Nov 3, 2023 | Events, News, Theological Seminary

OTTERBURNE, MB – Once each semester, the Seminary’s Biblical and Theological Studies faculty holds an event at Providence to feature some of their own research and teaching interests. The fall edition of their Symposium took place this past Thursday, October 26th in the Student Life Centre and was attended by approximately 30 in-person guests, with more who joined online via Zoom. The presentation was open to the public, and participants included current Seminary students, alumni, pastors, faculty and staff.

The speaker was Assistant Professor of Old Testament, Nate Wall-Bowering, who began working at Providence in July 2023. “Waters, Whisper, Thunder: What God’s Voice Sounds Like” was the name of his talk, in which he sought to explore the expansive range of meaning preserved in Scripture as it pertains to certain expressions, concepts, and images. For instance, the Hebrew word qōl can be rendered as “voice,” “sound,” and “thunder,” and is not collapsible into one sense of the term; translation is context-specific.

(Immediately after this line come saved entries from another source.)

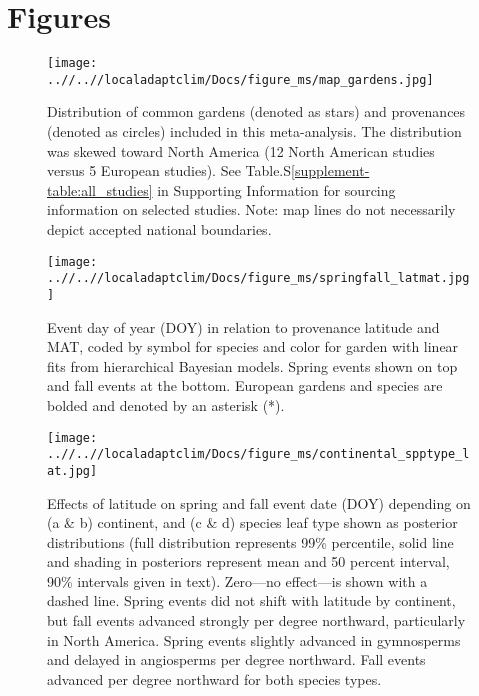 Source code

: \documentclass{article}
\begin{document}
\section{Figures}
\begin{figure}[!h] 
    \centering
 \texttt{[image: ..//..//localadaptclim/Docs/figure\_ms/map\_gardens.jpg]}
    \caption{Distribution of common gardens (denoted as stars) and provenances (denoted as circles) included in this meta-analysis. The distribution was skewed toward North America (12 North American studies versus 5 European studies). See Table.S\ref{supplement-table:all_studies} in Supporting Information for sourcing information on selected studies. Note: map lines do not necessarily depict accepted national boundaries.}
    \label{figure:map_gardens}
\end{figure}


\begin{figure}[!h] 
    \centering
 \texttt{[image: ..//..//localadaptclim/Docs/figure\_ms/springfall\_latmat.jpg]}
    \caption{Event day of year (DOY) in relation to provenance latitude and MAT, coded by symbol for species and color for garden with linear fits from hierarchical Bayesian models. Spring events shown on top and fall events at the bottom. European gardens and species are bolded and denoted by an asterisk (*). } 
    \label{figure:springfall_latmat}
\end{figure}

\begin{figure}[!h] 
    \centering
 \texttt{[image: ..//..//localadaptclim/Docs/figure\_ms/continental\_spptype\_lat.jpg]}
    \caption{Effects of latitude on spring and fall event date (DOY) depending on (a \& b) continent, and (c \& d) species leaf type shown as posterior distributions (full distribution represents 99\% percentile, solid line and shading in posteriors represent mean and 50 percent interval, 90\% intervals given in text). Zero---no effect---is shown with a dashed line. Spring events did not shift with latitude by continent, but fall events advanced strongly per degree northward, particularly in North America. Spring events slightly advanced in gymnosperms and delayed in angiosperms per degree northward. Fall events advanced per degree northward for both species types.}
    \label{figure:continental_spptype_lat}
\end{figure}
\end{document}
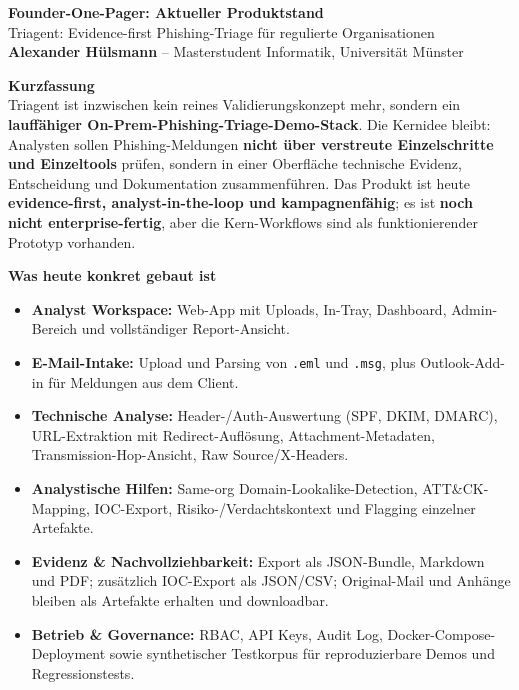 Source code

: \documentclass[10pt,a4paper]{article}
\begin{document}
\begin{center}
{\Large \textbf{Founder-One-Pager: Aktueller Produktstand}}\\[0.15em]
{\large Triagent: Evidence-first Phishing-Triage für regulierte Organisationen}\\[0.35em]
\textbf{Alexander Hülsmann} -- Masterstudent Informatik, Universität Münster
\end{center}
\small

\vspace{0.25em}
\noindent\textbf{Kurzfassung}\\
Triagent ist inzwischen kein reines Validierungskonzept mehr, sondern ein \textbf{lauffähiger On-Prem-Phishing-Triage-Demo-Stack}. Die Kernidee bleibt: Analysten sollen Phishing-Meldungen \textbf{nicht über verstreute Einzelschritte und Einzeltools} prüfen, sondern in einer Oberfläche technische Evidenz, Entscheidung und Dokumentation zusammenführen. Das Produkt ist heute \textbf{evidence-first, analyst-in-the-loop und kampagnenfähig}; es ist \textbf{noch nicht enterprise-fertig}, aber die Kern-Workflows sind als funktionierender Prototyp vorhanden.

\vspace{0.3em}
\noindent\textbf{Was heute konkret gebaut ist}
\begin{itemize}
  \item \textbf{Analyst Workspace:} Web-App mit Uploads, In-Tray, Dashboard, Admin-Bereich und vollständiger Report-Ansicht.
  \item \textbf{E-Mail-Intake:} Upload und Parsing von \texttt{.eml} und \texttt{.msg}, plus Outlook-Add-in für Meldungen aus dem Client.
  \item \textbf{Technische Analyse:} Header-/Auth-Auswertung (SPF, DKIM, DMARC), URL-Extraktion mit Redirect-Auflösung, Attachment-Metadaten, Transmission-Hop-Ansicht, Raw Source/X-Headers.
  \item \textbf{Analystische Hilfen:} Same-org Domain-Lookalike-Detection, ATT\&CK-Mapping, IOC-Export, Risiko-/Verdachtskontext und Flagging einzelner Artefakte.
  \item \textbf{Evidenz \& Nachvollziehbarkeit:} Export als JSON-Bundle, Markdown und PDF; zusätzlich IOC-Export als JSON/CSV; Original-Mail und Anhänge bleiben als Artefakte erhalten und downloadbar.
  \item \textbf{Betrieb \& Governance:} RBAC, API Keys, Audit Log, Docker-Compose-Deployment sowie synthetischer Testkorpus für reproduzierbare Demos und Regressionstests.
\end{itemize}
\end{document}
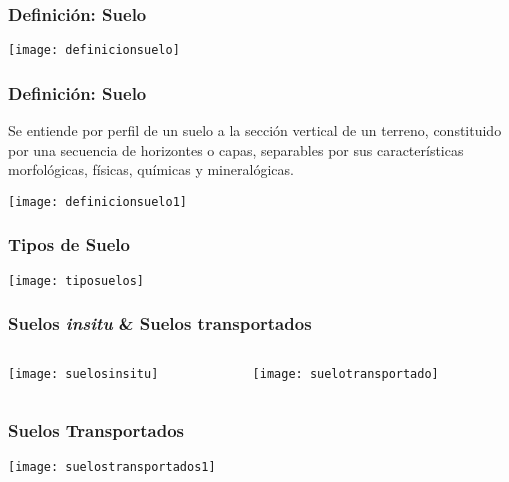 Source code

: \documentclass{beamer}
\begin{document}
\begin{frame}
\frametitle{Definición: Suelo}
\begin{center}
   	\texttt{[image: definicionsuelo]}
\end{center}
\end{frame}
\begin{frame}
\frametitle{Definición: Suelo}
\small{Se entiende por perfil de un suelo a la sección vertical de un terreno, constituido por una secuencia de horizontes o capas, separables por sus características morfológicas, físicas, químicas y mineralógicas.}
\begin{center}
   	\texttt{[image: definicionsuelo1]}
\end{center}
\end{frame}
\begin{frame}
\frametitle{Tipos de Suelo}
\begin{center}
   	\texttt{[image: tiposuelos]}
\end{center}
\end{frame}
\begin{frame}
\frametitle{Suelos \emph{insitu} \& Suelos transportados}
\begin{columns}
\begin{column}{.5\linewidth}
\begin{center}
\texttt{[image: suelosinsitu]}
\end{center}
\end{column}
\begin{column}{.5\linewidth}
\begin{center}
\texttt{[image: suelotransportado]}
\end{center}
\end{column}
\end{columns}
\end{frame}
\begin{frame}
\frametitle{Suelos Transportados}
\begin{center}
   	\texttt{[image: suelostransportados1]}
\end{center}
\end{frame}
\end{document}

Highlighted throughout was the idea of ambiguity. However, instead of seeking to “pair down, zero-in, declutter and reduce” the voice of God that one finds in the biblical text, the encouragement offered by Wall-Bowering was to make space for more instead of less. “God sounds like the whole Bible all at once,” said the professor. “What God sounds like is a question of style. God’s voice has range. It thunders AND whispers. It’s a ‘more’ that overtakes us. And this ‘more’ does something; it moves somewhere…it veers towards mercy.”

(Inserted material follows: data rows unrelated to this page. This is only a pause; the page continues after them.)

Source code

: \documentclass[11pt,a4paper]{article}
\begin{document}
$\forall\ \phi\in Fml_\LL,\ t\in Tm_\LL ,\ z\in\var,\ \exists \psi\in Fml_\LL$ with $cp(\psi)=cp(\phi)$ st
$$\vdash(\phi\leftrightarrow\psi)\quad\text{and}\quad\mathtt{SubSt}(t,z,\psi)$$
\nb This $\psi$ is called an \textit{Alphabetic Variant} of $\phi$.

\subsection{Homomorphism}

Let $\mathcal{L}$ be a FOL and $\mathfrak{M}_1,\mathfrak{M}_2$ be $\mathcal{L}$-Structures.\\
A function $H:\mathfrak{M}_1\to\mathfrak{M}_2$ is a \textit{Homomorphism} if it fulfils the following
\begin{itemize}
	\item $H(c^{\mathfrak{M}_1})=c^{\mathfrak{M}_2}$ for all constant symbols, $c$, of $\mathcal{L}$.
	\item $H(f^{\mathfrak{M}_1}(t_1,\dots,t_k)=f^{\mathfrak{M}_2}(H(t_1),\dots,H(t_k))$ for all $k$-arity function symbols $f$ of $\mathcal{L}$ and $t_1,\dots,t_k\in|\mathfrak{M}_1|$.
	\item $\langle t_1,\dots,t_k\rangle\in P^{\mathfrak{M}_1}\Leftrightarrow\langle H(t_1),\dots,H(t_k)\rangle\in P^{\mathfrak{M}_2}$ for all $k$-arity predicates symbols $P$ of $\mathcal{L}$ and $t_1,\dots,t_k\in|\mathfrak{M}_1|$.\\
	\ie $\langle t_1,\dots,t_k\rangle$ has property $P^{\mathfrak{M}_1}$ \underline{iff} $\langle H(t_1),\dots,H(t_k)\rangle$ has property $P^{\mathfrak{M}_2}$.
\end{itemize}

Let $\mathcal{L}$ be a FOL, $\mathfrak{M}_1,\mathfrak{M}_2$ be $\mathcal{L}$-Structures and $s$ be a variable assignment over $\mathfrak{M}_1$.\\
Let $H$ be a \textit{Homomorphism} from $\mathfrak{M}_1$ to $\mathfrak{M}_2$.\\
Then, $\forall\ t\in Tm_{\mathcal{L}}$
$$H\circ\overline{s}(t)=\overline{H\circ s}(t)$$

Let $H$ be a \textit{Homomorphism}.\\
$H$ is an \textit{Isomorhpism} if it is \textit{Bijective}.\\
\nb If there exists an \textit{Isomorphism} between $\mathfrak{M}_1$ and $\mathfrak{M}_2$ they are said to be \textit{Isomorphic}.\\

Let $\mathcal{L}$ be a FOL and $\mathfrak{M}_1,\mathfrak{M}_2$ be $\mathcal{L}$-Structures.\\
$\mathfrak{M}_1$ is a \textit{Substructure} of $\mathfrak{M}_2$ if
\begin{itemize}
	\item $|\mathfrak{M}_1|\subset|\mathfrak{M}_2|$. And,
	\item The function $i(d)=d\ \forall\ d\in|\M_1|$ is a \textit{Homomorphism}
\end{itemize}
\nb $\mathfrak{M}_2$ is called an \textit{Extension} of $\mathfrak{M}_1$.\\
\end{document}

Drawing from select passages of the Hebrew Bible (e.g. Exodus 19, Psalm 29, 1 Kings 19, Ezekiel 43) and various works of the English poet John Donne, Wall-Bowering emphasized that the Bible is, “a book designed for reaching, not grasping,” and that the process of discovering the voice of God is a matter of “unruly abundance” where “opposites coincide,” of “moreness,” and of a “sensory overload that is revelatory.”

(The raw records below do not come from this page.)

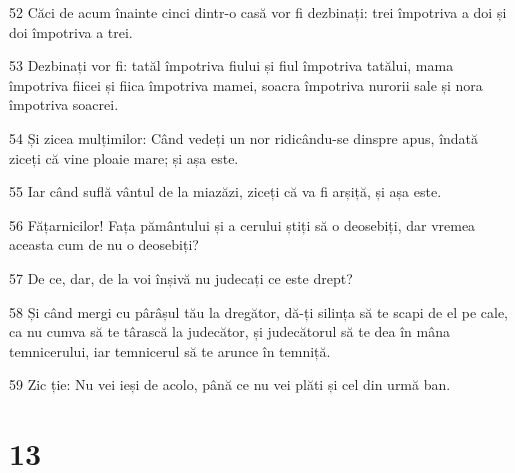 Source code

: \par 52 Căci de acum înainte cinci dintr-o casă vor fi dezbinați: trei împotriva a doi și doi împotriva a trei.
\par 53 Dezbinați vor fi: tatăl împotriva fiului și fiul împotriva tatălui, mama împotriva fiicei și fiica împotriva mamei, soacra împotriva nurorii sale și nora împotriva soacrei.
\par 54 Și zicea mulțimilor: Când vedeți un nor ridicându-se dinspre apus, îndată ziceți că vine ploaie mare; și așa este.
\par 55 Iar când suflă vântul de la miazăzi, ziceți că va fi arșiță, și așa este.
\par 56 Fățarnicilor! Fața pământului și a cerului știți să o deosebiți, dar vremea aceasta cum de nu o deosebiți?
\par 57 De ce, dar, de la voi înșivă nu judecați ce este drept?
\par 58 Și când mergi cu pârâșul tău la dregător, dă-ți silința să te scapi de el pe cale, ca nu cumva să te târască la judecător, și judecătorul să te dea în mâna temnicerului, iar temnicerul să te arunce în temniță.
\par 59 Zic ție: Nu vei ieși de acolo, până ce nu vei plăti și cel din urmă ban.

\chapter{13}

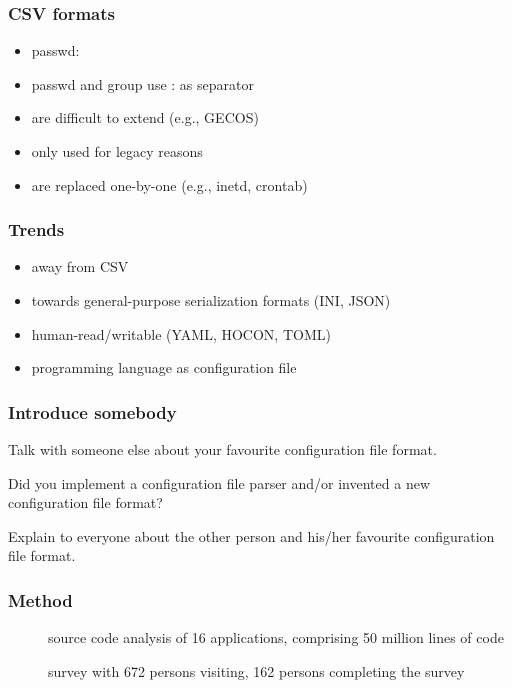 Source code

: \begin{frame}
	\frametitle{CSV formats}
	\begin{itemize}
	\item passwd: 
	\item passwd and group use : as separator
	\item are difficult to extend (e.g., GECOS)
	\item only used for legacy reasons
	\item are replaced one-by-one (e.g., inetd, crontab)
	\end{itemize}
\end{frame}

\begin{frame}
	\frametitle{Trends}
	\begin{itemize}
	\item away from CSV
	\item towards general-purpose serialization formats (INI, JSON)
	\item human-read/writable (YAML, HOCON, TOML)
	\item programming language as configuration file
	\end{itemize}
\end{frame}

\begin{assignment}
	\frametitle{Introduce somebody}
	\begin{task}
	Talk with someone else about your favourite configuration file format.
	\end{task}

	\begin{task}
	Did you implement a configuration file parser and/or invented a new configuration file format?
	\end{task}

	\begin{task}
	Explain to everyone about the other person and his/her favourite configuration file format.
	\end{task}
\end{assignment}

\begin{frame}
	\frametitle{Method}
	\begin{description}
	\item[\methodSource{}] source code analysis of 16 applications, comprising 50 million lines of code~\cite{raab2017challenges}
	\item[\methodQuestion{}] survey with 672 persons visiting, 162 persons completing the survey~\cite{raab2017challenges}
	\end{description}
\end{frame}

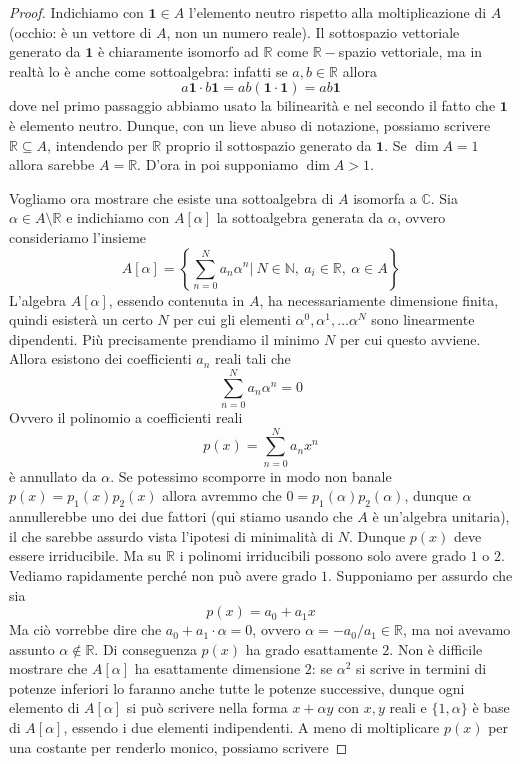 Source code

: \documentclass[11pt]{article}
\theoremstyle{plain}
\theoremstyle{definition}
\theoremstyle{remark}
\newcommand{\C}{\mathbb{C}}
\newcommand{\R}{\mathbb{R}}
\newcommand{\dsum}{\displaystyle\sum}
\begin{document}
\begin{proof}
Indichiamo con $\bm{1}\in A$ l'elemento neutro rispetto alla moltiplicazione di $A$ (occhio: è un vettore di $A$, non un numero reale).
Il sottospazio vettoriale generato da $\bm{1}$ è chiaramente isomorfo ad $\R$ come $\R-$spazio vettoriale, ma in
realtà lo è anche come sottoalgebra: infatti se $a,b\in\R$ allora
\[a\bm{1} \cdot b\bm{1} = ab (\bm{1}\cdot \bm{1}) = ab\bm{1} \]
dove nel primo passaggio abbiamo usato la bilinearità e nel secondo il fatto che $\bm{1}$ è elemento neutro.
Dunque, con un lieve abuso di notazione, possiamo scrivere $\R \subseteq A$, intendendo per $\R$ proprio il sottospazio generato da $\bm{1}$.
Se $\dim A = 1$ allora sarebbe $A=\R$. D'ora in poi supponiamo $\dim A > 1$.

Vogliamo ora mostrare che esiste una sottoalgebra di $A$ isomorfa a $\C$.
Sia $\alpha\in A \setminus\R$ e indichiamo con $A[\alpha]$ la sottoalgebra generata da $\alpha$, ovvero consideriamo l'insieme
\[A[\alpha] = \left\{ \dsum_{n = 0} ^N a_n \alpha^n |\ N\in\mathbb{N}, \ a_i \in \R,\ \alpha \in A   \right\} \]
L'algebra $A[\alpha]$, essendo contenuta in $A$, ha necessariamente dimensione finita, quindi esisterà un certo $N$ per cui gli elementi
$\alpha^0, \alpha^1, \dots \alpha^N$ sono linearmente dipendenti. Più precisamente prendiamo il minimo $N$ per cui questo avviene.
Allora esistono dei coefficienti $a_n$ reali tali che
\[ \dsum_{n=0}^N a_n \alpha^n = 0 \]
Ovvero il polinomio a coefficienti reali
\[ p(x) = \dsum_{n = 0}^N a_n x^n \] 
è annullato da $\alpha$.
Se potessimo scomporre in modo non banale $p(x) = p_1(x)p_2(x)$ allora avremmo che $0 = p_1(\alpha)p_2(\alpha)$, dunque $\alpha$ annullerebbe uno dei due fattori (qui
stiamo usando che $A$ è un'algebra unitaria), il che sarebbe assurdo vista l'ipotesi di minimalità di $N$.
Dunque $p(x)$ deve essere irriducibile. Ma su $\R$ i polinomi irriducibili possono solo avere grado $1$ o $2$.
Vediamo rapidamente perché non può avere grado $1$.
Supponiamo per assurdo che sia
\[p(x) = a_0 + a_1 x\]
Ma ciò vorrebbe dire che $a_0+a_1\cdot\alpha=0$, ovvero $\alpha=-a_0/a_1 \in \R$, ma noi avevamo assunto $\alpha\not\in\R$.
Di conseguenza $p(x)$ ha grado esattamente $2$.
Non è difficile mostrare che $A[\alpha]$ ha esattamente dimensione $2$: se $\alpha^2$ si scrive in termini di potenze inferiori lo faranno anche tutte le potenze successive,
dunque ogni elemento di $A[\alpha]$ si può scrivere nella forma $x + \alpha y$ con $x,y$ reali e $\{1,\alpha\}$ è base di $A[\alpha]$, essendo i due elementi indipendenti.
A meno di moltiplicare $p(x)$ per una costante per renderlo monico, possiamo scrivere 

\end{proof}
\end{document}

For more, watch for details about the next Seminary Symposium in 2024 (date TBA).

“Thou art…a God in whose words there is such a height of figures, such voyages, such peregrinations to fetch remote and precious metaphors, such extensions, such spreadings, such curtains of allegories, such third heavens of hyperboles, so harmonious elocutions, so retired and so reserved expressions, so commanding persuasions, so persuading commandments, such sinews even in thy milk, and such things in thy words, as all profane authors seem of the seed of the serpent that creeps, thou art the Dove that flies”(Devotions Upon Emergent Occasions by John Donne, XIX. Expostulation).